With properties such as thermal resistance and water solubility, the OEM-friendly polyalkylene glycol-based lubricants won't grind Mother Nature's gears either.

As far as synthetic lubricants go, polyalkylene glycol (PAG) fluid is an OEM's best friend. And it's a friend of the environment, too.

"PAGs are eco-friendly and sustainable because they last longer than all other types of lubricants," says Jim Girard, vice president and chief marketing officer at Lubriplate Lubricants.

These synthetic fluids, he says, reduce friction, wear, abrasion, and thermal build-up, and can also be water soluble.

"If you get longer life, you have less waste oil disposal and better life on your equipment," Girard explains, adding that some PAGs are also bio-degradable. The key to longer life is in the fluid's ability to resist oxidation.

"PAGs offer the lowest co-efficient of friction over any other type of synthetic fluid or mineral based fluid," says Girard.

When using a PAG lubricant for 8,000 hours, which equals 11 months of continuous operation, a gear may incur a wear scar diameter of only 0.6 mm.

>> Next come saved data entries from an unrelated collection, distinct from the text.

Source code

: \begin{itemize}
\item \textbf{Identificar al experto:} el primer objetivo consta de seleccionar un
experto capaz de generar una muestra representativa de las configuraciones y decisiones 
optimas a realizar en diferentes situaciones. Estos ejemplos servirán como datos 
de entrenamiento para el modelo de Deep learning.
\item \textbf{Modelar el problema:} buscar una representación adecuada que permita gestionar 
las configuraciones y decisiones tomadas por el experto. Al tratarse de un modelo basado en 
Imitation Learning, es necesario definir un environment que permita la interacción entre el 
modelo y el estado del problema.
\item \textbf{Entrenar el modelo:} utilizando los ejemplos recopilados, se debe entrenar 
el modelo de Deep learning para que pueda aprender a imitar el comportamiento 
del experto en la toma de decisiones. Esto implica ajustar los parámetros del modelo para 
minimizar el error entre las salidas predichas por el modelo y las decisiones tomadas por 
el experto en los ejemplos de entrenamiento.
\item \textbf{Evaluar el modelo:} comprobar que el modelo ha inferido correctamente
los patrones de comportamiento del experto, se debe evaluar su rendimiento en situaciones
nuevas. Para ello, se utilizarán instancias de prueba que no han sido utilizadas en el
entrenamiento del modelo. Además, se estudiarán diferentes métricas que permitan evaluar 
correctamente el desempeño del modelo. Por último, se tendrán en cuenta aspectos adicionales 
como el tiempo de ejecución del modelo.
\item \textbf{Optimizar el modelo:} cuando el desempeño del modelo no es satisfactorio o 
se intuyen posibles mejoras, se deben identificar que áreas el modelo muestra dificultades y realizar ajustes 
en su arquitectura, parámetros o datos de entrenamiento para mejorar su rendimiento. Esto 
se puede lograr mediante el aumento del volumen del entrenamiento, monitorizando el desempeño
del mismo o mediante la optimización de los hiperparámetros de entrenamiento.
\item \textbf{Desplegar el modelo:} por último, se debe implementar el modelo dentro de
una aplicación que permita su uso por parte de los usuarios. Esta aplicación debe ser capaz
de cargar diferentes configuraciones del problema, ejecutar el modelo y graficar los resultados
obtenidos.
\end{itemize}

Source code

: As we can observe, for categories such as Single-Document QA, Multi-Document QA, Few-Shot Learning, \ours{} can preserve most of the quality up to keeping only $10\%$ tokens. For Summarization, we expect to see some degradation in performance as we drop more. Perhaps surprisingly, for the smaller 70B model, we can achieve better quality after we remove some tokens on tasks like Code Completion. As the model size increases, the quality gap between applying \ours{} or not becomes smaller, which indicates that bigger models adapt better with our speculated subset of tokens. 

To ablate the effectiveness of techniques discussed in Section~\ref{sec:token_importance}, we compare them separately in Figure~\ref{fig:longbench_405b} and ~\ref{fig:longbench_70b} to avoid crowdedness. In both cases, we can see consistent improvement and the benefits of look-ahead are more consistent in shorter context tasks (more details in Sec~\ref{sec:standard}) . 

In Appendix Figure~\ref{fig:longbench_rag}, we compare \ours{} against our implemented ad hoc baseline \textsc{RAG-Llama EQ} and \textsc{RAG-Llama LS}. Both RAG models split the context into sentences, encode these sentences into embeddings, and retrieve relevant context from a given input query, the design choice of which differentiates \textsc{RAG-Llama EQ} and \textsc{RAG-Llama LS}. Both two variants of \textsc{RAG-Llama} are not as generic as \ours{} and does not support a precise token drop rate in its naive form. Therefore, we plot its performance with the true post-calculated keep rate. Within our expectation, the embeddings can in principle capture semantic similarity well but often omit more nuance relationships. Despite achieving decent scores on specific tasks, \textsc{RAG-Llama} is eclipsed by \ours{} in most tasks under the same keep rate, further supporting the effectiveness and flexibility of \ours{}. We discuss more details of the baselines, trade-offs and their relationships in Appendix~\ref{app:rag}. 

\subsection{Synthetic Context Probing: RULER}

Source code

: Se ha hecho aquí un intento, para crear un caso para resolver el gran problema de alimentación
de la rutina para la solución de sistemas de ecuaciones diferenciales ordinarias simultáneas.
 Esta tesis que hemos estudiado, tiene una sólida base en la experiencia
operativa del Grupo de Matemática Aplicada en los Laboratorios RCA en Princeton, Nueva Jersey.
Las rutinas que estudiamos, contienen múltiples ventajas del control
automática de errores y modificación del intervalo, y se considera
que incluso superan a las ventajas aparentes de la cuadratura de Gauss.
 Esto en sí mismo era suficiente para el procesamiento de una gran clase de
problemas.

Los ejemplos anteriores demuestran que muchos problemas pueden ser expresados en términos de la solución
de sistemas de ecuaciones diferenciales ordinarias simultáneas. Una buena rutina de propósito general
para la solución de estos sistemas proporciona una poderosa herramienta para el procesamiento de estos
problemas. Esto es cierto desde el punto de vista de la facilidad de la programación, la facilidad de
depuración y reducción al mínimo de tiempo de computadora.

Anti-wear Properties of PAG's vs Other Lubricants

Antiscar

source: Lubriplate

Lubriplate, which has been around since 1870, the same year John D. Rockefeller founded Standard Oil, predominantly supplies its PGO Series Advanced PAGs to OEMS for use in helical, bevel helical, planetary, and worm gear reducers. According to Lubriplate, their PAGs can reduce energy consumption by 7% in worm gear units.

"Worm gears have a lot of torque and pressure on them," Girard says. "You need a lubricant that can withstand that. Gearboxes create a lot of high operating heat."

Another benefit of PAGs is that sludge, varnish and gum deposits aren't byproducts. Again using 8,000 hours of runtime, PAGs may form 6 mg of sludge per 1,000 ml, while a Poly-alpha-olefin (PAO) more than six times that amount.

Sludge Formation of PAG's vs Other Lubricants

Sludge

source: Lubriplate

First used by the U.S. Navy as a fire-resistant hydraulic fluid during World War II, PAGs soon found their way into the commercial market, where they have been gaining traction for their ability increase the life of machinery, primarily in compressors, gear reducers, and hydraulic systems.

USS Missouri

photo credit: wikipedia.org U.S.S. Missouri during World War II

When a PAG's amount of oxyethylene is 50 to 75%, the PAG is then water soluble at ambient temperatures. This vastly increases the versatility of the lubricant in gearboxes. Gearboxes frequently come in contact with water, for example, from washdowns," Girard says. "When water gets inside a gearbox, it wreaks havoc on the gear oil."

Because the PGO Series is water soluble, performance doesn't deteriorate if water enters the gearbox.

PGO Series

Lubriplate's PGO Series PAG

Lubriplate also has a PGO-FGL Series for gears in food manufacturing. The NSF H1 Registered PAG is made with a high performance food grade additive package, and provides protection against metal ware and corrosion.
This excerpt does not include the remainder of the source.